Human artists have done this with one another’s work since Homer! I do not know a writer who doesn’t read others and “draw” from what they read. The same is true for the visual or musical arts. When I write on a particular subject or craft a story, all that I have read is, in some part, melded into how I express myself—a combination of my own skills and what I have learned and remember from others. A.I. is doing exactly this when it outputs an answer. It associates around a topic using all that it has “learned.”
Of course, A.I. has total recall and we do not. Critics would say that A.I. can’t add anything strictly novel. That may be true, but I suspect much of what we think of as novel about our own creative thought or that of others has come from some long ago encountered thing whose source—in our minds—has been forgotten. The difference between us and the A.I. is that the A.I. doesn’t forget! The human melding of past experience and A.I. melding of training data are entirely different mechanisms, but the results are similar.
If some random human can read my tweets, essays, or novels and assimilate an idea that later finds its way into one of their works—remember, it isn’t a copy of my work—I would be honored by my inclusion. Why should it be any different if it is an A.I. that does the assimilating?

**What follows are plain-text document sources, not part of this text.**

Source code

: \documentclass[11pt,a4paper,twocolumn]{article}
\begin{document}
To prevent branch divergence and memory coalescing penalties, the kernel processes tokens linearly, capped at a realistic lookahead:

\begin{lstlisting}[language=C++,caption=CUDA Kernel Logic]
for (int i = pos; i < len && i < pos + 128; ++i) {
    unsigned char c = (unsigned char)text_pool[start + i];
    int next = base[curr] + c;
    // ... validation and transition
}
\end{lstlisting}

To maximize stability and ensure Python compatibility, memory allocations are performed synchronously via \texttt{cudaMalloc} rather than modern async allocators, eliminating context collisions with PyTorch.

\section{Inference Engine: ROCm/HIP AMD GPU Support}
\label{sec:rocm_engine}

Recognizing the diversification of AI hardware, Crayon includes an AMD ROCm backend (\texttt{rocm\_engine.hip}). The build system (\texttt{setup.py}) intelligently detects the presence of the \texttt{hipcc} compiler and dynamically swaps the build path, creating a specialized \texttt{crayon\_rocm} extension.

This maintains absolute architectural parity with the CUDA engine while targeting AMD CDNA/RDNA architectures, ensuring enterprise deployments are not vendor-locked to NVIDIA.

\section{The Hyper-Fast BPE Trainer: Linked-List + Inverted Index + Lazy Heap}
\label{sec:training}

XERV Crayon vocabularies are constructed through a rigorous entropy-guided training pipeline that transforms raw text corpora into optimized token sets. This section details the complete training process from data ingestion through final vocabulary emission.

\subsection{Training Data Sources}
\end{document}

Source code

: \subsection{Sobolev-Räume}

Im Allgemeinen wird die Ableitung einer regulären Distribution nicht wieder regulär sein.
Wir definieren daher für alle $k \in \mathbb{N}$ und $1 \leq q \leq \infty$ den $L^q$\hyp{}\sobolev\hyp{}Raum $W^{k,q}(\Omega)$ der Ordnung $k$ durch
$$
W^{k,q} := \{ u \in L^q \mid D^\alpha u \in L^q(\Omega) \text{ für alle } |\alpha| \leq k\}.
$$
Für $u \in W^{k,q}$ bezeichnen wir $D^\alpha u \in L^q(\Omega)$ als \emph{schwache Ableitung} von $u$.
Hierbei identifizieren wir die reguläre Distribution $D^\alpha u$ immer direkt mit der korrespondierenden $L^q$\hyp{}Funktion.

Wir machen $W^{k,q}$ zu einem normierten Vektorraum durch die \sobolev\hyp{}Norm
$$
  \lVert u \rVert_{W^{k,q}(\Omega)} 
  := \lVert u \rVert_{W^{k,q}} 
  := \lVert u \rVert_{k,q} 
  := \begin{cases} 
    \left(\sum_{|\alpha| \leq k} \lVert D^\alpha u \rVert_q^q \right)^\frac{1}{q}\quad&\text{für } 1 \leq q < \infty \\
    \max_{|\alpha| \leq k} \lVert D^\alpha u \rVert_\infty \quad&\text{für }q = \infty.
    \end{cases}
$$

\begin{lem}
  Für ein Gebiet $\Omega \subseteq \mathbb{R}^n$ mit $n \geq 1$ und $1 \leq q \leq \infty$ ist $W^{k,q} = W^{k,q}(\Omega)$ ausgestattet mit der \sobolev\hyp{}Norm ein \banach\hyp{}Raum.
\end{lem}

Suppose that phrase of yours, hardly noticed today, comes to be on everyone’s lips thanks to another artist’s—or A.I.’s—output fifty years from now? Either way, no one will know that you are the original creator of the phrase or technique, but either way, your creation is made to live again! That is why I invite Elon (in fact, I dare him, but that is another matter) to use my tweets to train A.I. As for Amazon or WordPress, they can use my books, reviews, and essays! I won’t get paid, but then I’m not being paid now and I’m still writing stuff!
My books and essays are copyrighted (A.I. cannot just “read them out” without getting into abuse territory already possible without A.I.), but copyright does not prevent other authors from incorporating my thoughts—even literally, as fragments of text in their work. Why should I object if some future A.I. output does the same? That kind of fragmentary inclusion is pretty much the worst thing that could happen!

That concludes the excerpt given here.